- [Exercise data]:

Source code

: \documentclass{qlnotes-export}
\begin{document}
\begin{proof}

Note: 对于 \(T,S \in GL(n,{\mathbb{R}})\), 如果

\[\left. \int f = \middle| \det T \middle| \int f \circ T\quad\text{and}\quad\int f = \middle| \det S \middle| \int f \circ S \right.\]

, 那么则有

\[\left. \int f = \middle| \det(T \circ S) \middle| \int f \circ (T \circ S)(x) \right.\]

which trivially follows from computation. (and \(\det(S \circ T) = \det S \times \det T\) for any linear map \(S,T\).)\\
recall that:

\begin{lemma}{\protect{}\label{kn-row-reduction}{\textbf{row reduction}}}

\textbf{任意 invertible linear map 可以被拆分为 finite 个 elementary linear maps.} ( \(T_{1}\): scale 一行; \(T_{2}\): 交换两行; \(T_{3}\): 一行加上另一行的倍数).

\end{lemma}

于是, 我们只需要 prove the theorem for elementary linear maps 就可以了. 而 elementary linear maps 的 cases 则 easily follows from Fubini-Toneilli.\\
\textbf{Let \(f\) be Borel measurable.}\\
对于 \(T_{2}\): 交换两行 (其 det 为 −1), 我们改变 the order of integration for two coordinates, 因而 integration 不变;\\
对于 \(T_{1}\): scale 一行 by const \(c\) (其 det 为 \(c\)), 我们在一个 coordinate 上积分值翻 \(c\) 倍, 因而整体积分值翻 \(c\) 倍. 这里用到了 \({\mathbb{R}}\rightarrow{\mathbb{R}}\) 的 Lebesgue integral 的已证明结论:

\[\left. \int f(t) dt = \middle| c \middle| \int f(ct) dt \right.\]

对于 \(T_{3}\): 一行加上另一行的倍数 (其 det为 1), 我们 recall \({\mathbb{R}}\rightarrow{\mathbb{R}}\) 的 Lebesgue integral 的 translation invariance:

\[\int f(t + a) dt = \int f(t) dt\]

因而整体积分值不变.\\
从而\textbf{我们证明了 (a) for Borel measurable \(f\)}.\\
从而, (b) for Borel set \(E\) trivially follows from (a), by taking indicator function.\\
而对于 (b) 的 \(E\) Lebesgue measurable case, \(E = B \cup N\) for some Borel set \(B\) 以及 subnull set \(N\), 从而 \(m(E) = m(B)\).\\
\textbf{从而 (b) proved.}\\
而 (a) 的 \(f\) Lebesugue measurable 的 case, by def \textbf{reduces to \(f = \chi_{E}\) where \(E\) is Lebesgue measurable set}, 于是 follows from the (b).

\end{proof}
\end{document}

- [The problem]: Output the full listing above word for word.

- [Answer section]:
Source code

: \documentclass{qlnotes-export}
\begin{document}
\begin{proof}

Note: 对于 \(T,S \in GL(n,{\mathbb{R}})\), 如果

\[\left. \int f = \middle| \det T \middle| \int f \circ T\quad\text{and}\quad\int f = \middle| \det S \middle| \int f \circ S \right.\]

, 那么则有

\[\left. \int f = \middle| \det(T \circ S) \middle| \int f \circ (T \circ S)(x) \right.\]

which trivially follows from computation. (and \(\det(S \circ T) = \det S \times \det T\) for any linear map \(S,T\).)\\
recall that:

\begin{lemma}{\protect{}\label{kn-row-reduction}{\textbf{row reduction}}}

\textbf{任意 invertible linear map 可以被拆分为 finite 个 elementary linear maps.} ( \(T_{1}\): scale 一行; \(T_{2}\): 交换两行; \(T_{3}\): 一行加上另一行的倍数).

\end{lemma}

于是, 我们只需要 prove the theorem for elementary linear maps 就可以了. 而 elementary linear maps 的 cases 则 easily follows from Fubini-Toneilli.\\
\textbf{Let \(f\) be Borel measurable.}\\
对于 \(T_{2}\): 交换两行 (其 det 为 −1), 我们改变 the order of integration for two coordinates, 因而 integration 不变;\\
对于 \(T_{1}\): scale 一行 by const \(c\) (其 det 为 \(c\)), 我们在一个 coordinate 上积分值翻 \(c\) 倍, 因而整体积分值翻 \(c\) 倍. 这里用到了 \({\mathbb{R}}\rightarrow{\mathbb{R}}\) 的 Lebesgue integral 的已证明结论:

\[\left. \int f(t) dt = \middle| c \middle| \int f(ct) dt \right.\]

对于 \(T_{3}\): 一行加上另一行的倍数 (其 det为 1), 我们 recall \({\mathbb{R}}\rightarrow{\mathbb{R}}\) 的 Lebesgue integral 的 translation invariance:

\[\int f(t + a) dt = \int f(t) dt\]

因而整体积分值不变.\\
从而\textbf{我们证明了 (a) for Borel measurable \(f\)}.\\
从而, (b) for Borel set \(E\) trivially follows from (a), by taking indicator function.\\
而对于 (b) 的 \(E\) Lebesgue measurable case, \(E = B \cup N\) for some Borel set \(B\) 以及 subnull set \(N\), 从而 \(m(E) = m(B)\).\\
\textbf{从而 (b) proved.}\\
而 (a) 的 \(f\) Lebesugue measurable 的 case, by def \textbf{reduces to \(f = \chi_{E}\) where \(E\) is Lebesgue measurable set}, 于是 follows from the (b).

\end{proof}
\end{document}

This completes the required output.